Getting Started with Machine Learning with Python

Reading Time: 9 minutes

– BY AMAN PANDEY

 

In my previous tutorial Constructing a Simple Blockchain using PYTHON , I did promise on writing the further about Applications of Blockchain & their Implementation. I will soon post regarding the same. I wanted to make the next tutorial over Blockchain as simple as possible, so I will be needing some time to design my next Tutorial blog on Blockchain. So, keep patience :).

Now, alongside me learning the blockchain, I was also working on Machine Learning and Deep Learning, as if it is my core Learning subjects.

In my last blog on Blockchain, I received few comments that the terms were not easy to understand, thus making the blog difficult to read for the readers completely new to programming, which, is of course very true because these technologies have their own glossary.

I came up with an idea to give you guys the taste of the Machine Learning Models with the easiest way possible, to make my blog better, or you can say that I just trained myself ; P.

Getting Started with Machine Learning with Python

Machine Learning

“Machine learning is a field of computer science that uses statistical techniques to give computer systems the ability to “learn” with data, without being explicitly programmed.”

Does that help?

I guess not!

My belief for doing the things perfectly is by actually doing them.

I would love to dip my hands into something worthy rather than sitting and listening to some boring lectures (though they are not that boring, it’s my way of understanding things 😀 ;p).

So, here I present you the best way, that I think is well enough to get you guys a boost start in making and understanding machine learning models.

Getting Started

Before actually getting started, let’s get back to the definition and try to understand it,

“Machine learning is a field of computer science that uses statistical techniques to give computer systems the ability to “learn” with data, without being explicitly programmed.”

Few words to underline:

-statistical

-ability to “learn”

-without being explicitly programmed

Now in this tutorial, I will not be taking the names of any technical term except the ones that you need to know. Or better to say the ones which are extremely required. Because I think, for those who are having their first experience in Machine Learning, it becomes extremely confusing when such “Out of their Glossary” kind of terms starts bombarding on them.

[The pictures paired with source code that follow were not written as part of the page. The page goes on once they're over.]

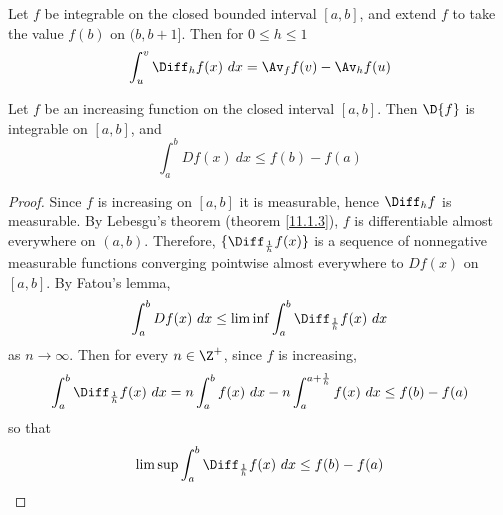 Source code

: \begin{lemma}\label{11.1.4}
    Let $f$ be integrable on the closed bounded interval  $[a,b]$, and extend
    $f$ to take the value $f(b)$ on $(b,b+1]$. Then for $0 \leq h \leq 1$
    \begin{equation*}
        \int_u^v{\Diff_h{f(x)} \ dx}=\Av_f{f(v)}-\Av_h{f(u)}
    \end{equation*}
\end{lemma}
\begin{corollary}
    Let $f$ be an increasing function on the closed interval  $[a,b]$. Then
    $\D{f}$ is integrable on $[a,b]$, and
    \begin{equation*}
        \int_a^b{D{f(x)} \ dx} \leq f(b)-f(a)
    \end{equation*}
\end{corollary}
\begin{proof}
    Since $f$ is increasing on  $[a,b]$ it is measurable, hence $\Diff_h{f}$ is
    measurable. By Lebesgu's theorem (theorem \ref{11.1.3}), $f$ is
    differentiable almost everywhere on $(a,b)$. Therefore,
    $\{\Diff_{\frac{1}{h}}{f(x)}\}$ is a sequence of nonnegative measurable
    functions converging pointwise almost everywhere to $D{f(x)}$ on $[a,b]$. By
    Fatou's lemma,
    \begin{equation*}
        \int_a^b{D{f(x)} \ dx} \leq \liminf{\int_a^b{\Diff_{\frac{1}{h}}{f(x)} \
        dx}}
    \end{equation*}
    as $n \xrightarrow{} \infty$. Then for every $n \in \Z^+$, since  $f$ is
    increasing,
    \begin{equation*}
        \int_a^b{\Diff_{\frac{1}{h}}{f(x)} \ dx}=n\int_a^b{f(x) \
        dx}-n\int_a^{a+\frac{1}{h}}{f(x) \ dx} \leq f(b)-f(a)
    \end{equation*}
    so that
    \begin{equation*}
        \limsup{\int_a^b{\Diff_{\frac{1}{h}}{f(x)} \ dx}} \leq f(b)-f(a)
    \end{equation*}
\end{proof}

So, now how can we start understanding above-underlined terms? How do we actually implement them? How a machine with zero IQ will learn? How will it answer to the problems that are new to them? And most importantly how will we train the machine?

I will try to explain it in very short as I can.

->Statistical means you have previously recorded data of Thousands or millions or even billions of records. E.g. the data of

  • Occurrences of words in emails marked as SPAM
  • Data of various houses & their degree of damage along with structural information of the houses etc.

These datasets are used to make a Mathematical Model, which will then be used to predict the answers for the test datasets.

->Ability to “learn” here is not that computer gets some human power or something and starts learning on its own. Naah. This the thing which we recently called the Mathematical Model.

We actually create a mathematical model using the previous datasets and train them on basis of them, or in other words to say we actually plot them using various techniques (in fancy words called as Machine Learning Algorithms ) based on features (another fancy term), which actually stands for various properties or information related to some object in which we are going to predict our results on.

E.g.

  • Linear Regression
  • Logistic Regression
  • Decision tree Classifier
  • Random Forest
  • Neural Networks etc. etc. etc.

😀 Haha.. none of them gives us clue what they mean. Right?

Now before moving forward I would love to illustrate you with some example, you’ll love the way it all works:

Suppose you want to distinguish between an “apple” and an “orange”.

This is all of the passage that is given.